### TASK DESCRIPTION
Where the word "Simmer" shows up in the entries below, please copy the whole line.

Dataset entries
++++++

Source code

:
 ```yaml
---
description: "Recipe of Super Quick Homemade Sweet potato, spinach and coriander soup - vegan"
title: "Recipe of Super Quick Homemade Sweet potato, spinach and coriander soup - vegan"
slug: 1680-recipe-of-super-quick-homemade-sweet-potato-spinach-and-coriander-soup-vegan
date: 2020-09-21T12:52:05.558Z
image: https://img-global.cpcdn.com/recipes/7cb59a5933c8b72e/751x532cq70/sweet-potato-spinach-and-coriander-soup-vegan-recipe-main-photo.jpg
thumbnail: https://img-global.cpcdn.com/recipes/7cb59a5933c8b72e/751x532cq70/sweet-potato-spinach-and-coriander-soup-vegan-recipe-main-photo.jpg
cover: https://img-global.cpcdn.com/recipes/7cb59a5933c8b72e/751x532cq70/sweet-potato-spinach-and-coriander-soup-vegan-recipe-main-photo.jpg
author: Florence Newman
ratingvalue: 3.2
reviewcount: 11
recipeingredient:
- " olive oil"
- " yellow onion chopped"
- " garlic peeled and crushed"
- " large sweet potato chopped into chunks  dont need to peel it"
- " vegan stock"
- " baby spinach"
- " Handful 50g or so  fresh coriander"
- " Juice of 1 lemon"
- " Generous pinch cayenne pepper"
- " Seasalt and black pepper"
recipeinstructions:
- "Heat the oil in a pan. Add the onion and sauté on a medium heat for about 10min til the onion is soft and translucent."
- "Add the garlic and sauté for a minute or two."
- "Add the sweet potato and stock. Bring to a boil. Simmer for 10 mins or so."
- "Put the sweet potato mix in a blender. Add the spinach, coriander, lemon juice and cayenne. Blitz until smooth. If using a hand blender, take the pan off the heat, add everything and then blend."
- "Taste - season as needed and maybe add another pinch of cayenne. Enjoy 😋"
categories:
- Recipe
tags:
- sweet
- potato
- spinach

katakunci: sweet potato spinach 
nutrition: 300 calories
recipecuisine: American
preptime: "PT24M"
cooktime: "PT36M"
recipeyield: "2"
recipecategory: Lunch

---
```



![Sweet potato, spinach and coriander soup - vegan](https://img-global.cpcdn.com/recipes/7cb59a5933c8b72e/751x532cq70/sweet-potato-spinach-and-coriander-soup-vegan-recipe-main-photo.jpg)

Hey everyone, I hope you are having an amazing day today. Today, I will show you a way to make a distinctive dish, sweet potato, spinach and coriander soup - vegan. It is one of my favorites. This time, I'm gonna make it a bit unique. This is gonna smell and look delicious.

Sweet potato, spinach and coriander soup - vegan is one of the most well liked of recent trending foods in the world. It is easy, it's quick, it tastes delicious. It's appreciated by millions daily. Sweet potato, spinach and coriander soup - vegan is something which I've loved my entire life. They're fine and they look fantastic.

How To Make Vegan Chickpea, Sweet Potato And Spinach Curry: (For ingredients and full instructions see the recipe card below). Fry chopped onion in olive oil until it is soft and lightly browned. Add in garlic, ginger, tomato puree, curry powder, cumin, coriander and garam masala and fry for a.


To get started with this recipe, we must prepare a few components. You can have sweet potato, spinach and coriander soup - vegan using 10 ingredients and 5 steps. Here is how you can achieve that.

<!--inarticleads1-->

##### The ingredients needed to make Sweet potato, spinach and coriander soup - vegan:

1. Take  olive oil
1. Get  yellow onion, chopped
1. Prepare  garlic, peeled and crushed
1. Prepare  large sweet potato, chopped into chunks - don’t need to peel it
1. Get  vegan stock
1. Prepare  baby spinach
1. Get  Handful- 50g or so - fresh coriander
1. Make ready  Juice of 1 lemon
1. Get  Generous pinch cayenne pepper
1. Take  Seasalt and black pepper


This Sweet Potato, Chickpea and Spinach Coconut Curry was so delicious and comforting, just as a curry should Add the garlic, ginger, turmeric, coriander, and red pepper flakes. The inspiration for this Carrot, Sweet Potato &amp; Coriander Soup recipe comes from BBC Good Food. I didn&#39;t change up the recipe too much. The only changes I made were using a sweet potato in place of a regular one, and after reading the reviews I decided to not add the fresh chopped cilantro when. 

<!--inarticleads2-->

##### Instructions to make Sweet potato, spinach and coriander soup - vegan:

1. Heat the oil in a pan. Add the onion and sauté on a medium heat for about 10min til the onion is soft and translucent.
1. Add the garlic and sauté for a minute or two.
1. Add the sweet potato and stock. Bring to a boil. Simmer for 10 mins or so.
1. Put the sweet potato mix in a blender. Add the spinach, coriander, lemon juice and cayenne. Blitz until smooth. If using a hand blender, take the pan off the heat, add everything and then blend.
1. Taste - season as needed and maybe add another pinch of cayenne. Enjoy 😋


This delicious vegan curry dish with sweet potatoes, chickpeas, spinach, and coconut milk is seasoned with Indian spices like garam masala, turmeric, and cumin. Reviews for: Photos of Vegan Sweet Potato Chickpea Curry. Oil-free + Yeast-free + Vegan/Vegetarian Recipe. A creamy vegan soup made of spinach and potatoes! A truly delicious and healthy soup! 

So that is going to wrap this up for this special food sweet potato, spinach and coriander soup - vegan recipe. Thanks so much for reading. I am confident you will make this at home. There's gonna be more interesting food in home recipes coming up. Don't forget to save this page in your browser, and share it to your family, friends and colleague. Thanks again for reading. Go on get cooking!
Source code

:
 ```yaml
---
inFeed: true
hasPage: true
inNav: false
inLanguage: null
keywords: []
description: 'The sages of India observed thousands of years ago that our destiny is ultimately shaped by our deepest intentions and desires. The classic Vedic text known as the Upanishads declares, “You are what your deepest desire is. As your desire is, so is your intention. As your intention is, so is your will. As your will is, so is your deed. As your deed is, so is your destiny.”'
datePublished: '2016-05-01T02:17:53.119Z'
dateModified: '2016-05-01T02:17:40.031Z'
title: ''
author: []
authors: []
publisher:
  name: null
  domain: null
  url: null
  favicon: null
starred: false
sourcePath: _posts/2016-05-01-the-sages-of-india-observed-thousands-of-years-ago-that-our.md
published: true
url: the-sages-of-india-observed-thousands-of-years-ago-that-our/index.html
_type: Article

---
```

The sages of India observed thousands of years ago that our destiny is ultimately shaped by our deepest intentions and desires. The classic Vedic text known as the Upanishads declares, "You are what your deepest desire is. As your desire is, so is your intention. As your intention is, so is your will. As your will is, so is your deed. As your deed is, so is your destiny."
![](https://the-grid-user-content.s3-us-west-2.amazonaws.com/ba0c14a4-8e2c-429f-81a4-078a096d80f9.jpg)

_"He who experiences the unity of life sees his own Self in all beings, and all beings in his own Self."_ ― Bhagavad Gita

++++++

### ANSWER TO THE EXERCISE
- "Add the sweet potato and stock. Bring to a boil. Simmer for 10 mins or so."
1. Add the sweet potato and stock. Bring to a boil. Simmer for 10 mins or so.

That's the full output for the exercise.